Résidence Médicis | Samuel Gratacap, entre fiction et documentaire

Pensionnaire en 2019-2020, le photographe Samuel Gratacap s’intéresse aux phénomènes de migration et aux lieux de transit générés par les conflits contemporains, et inscrit son travail à la fois dans le champ des arts visuels et celui du photojournalisme. En 2021, il revient en résidence à la Villa Médicis pour son projet Interzones.
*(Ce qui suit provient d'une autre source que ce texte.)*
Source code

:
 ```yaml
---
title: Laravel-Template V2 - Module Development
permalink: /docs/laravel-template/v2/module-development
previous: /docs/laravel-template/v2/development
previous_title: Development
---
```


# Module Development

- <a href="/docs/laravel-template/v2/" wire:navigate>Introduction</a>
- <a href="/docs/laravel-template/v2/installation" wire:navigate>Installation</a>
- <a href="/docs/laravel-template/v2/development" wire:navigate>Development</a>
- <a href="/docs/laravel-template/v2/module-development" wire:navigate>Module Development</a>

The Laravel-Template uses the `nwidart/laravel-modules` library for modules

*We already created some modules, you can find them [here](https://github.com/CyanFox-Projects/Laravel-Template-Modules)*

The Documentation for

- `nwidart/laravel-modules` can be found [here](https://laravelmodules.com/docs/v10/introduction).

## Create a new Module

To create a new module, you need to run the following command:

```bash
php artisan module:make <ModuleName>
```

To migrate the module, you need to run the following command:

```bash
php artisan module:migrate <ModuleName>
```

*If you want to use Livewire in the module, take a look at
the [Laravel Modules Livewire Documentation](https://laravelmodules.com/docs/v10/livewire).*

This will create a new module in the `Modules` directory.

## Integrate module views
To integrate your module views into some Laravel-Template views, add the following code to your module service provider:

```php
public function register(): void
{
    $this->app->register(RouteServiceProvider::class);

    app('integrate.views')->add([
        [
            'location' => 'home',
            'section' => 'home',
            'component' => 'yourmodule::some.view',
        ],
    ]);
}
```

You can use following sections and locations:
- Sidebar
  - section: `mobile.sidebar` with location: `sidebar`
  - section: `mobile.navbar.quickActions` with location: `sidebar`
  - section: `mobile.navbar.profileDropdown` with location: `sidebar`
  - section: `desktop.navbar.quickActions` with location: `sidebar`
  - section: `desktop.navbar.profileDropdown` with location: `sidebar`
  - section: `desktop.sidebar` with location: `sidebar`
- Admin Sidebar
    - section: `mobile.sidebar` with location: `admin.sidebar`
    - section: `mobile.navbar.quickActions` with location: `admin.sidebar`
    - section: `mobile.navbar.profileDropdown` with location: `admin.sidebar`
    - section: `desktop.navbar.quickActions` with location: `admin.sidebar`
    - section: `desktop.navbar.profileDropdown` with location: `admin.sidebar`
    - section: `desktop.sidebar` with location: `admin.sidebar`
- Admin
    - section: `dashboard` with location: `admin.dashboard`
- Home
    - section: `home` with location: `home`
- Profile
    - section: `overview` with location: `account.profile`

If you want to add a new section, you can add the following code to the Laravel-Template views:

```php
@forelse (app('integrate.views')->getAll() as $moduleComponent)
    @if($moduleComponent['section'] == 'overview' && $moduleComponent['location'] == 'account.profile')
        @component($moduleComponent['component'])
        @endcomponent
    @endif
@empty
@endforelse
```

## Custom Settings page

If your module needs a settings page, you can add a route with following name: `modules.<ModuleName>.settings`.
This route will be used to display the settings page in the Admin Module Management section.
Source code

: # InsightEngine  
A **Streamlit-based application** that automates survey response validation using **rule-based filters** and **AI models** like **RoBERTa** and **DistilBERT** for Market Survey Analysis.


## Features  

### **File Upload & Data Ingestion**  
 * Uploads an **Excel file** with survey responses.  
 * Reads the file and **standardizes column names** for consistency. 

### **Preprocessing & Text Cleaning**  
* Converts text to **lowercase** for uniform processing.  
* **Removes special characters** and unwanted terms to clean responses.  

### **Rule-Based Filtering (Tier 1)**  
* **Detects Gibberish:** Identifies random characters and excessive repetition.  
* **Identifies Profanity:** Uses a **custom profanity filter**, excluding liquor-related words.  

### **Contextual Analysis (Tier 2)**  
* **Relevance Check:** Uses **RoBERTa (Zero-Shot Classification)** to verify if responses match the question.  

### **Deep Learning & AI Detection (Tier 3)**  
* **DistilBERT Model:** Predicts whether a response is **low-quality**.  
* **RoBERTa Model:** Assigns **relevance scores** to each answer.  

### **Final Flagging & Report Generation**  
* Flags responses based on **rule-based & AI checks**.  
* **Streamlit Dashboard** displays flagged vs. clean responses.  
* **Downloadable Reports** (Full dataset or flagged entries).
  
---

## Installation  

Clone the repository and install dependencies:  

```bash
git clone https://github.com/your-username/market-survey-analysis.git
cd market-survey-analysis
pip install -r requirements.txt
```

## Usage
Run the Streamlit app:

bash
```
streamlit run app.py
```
Interzones est un projet en trois temps débuté lors de la résidence de Samuel Gratacap à la Villa Médicis en 2019-2020.
Ce travail d’installation multimédia vise à mettre en relation une archive documentaire (2007-2019), une fiction réalisée en 2020 intitulée Un Tipo Strano et un film documentaire pour lequel Samuel Gratacap a obtenu le soutien de la Fondation des Artistes. Ce travail d’installation a pour sujet les mouvements de populations exilées sur le pourtour méditerranéen et les zones de passages de migrants entre l’Italie, la France, la Tunisie et la Libye.

Le projet documentaire et l’intérêt de Samuel pour ce sujet prennent forme en 2007 dans le centre de rétention du Canet, à Marseille. L’archive documentaire remonte épisodiquement dans ce travail d’installation : avec les reproductions photographiques de documents échoués réalisés en 2010 à Lampedusa. Puis avec la récupération d’une vidéo amateur dans le camp de Choucha (Tunisie) en 2012 qui le poussera en 2014 à partir pour la Libye pour poursuivre son travail sur l’enfermement et le trafic d’êtres humains dans le pays. À partir de 2017, Samuel Gratacap retourne en France et en Italie pour travailler sur le mouvement de solidarité dans la région des Alpes et sur les conditions de vie des travailleurs immigrés dans le sud de l’Italie (Pouilles et Calabre).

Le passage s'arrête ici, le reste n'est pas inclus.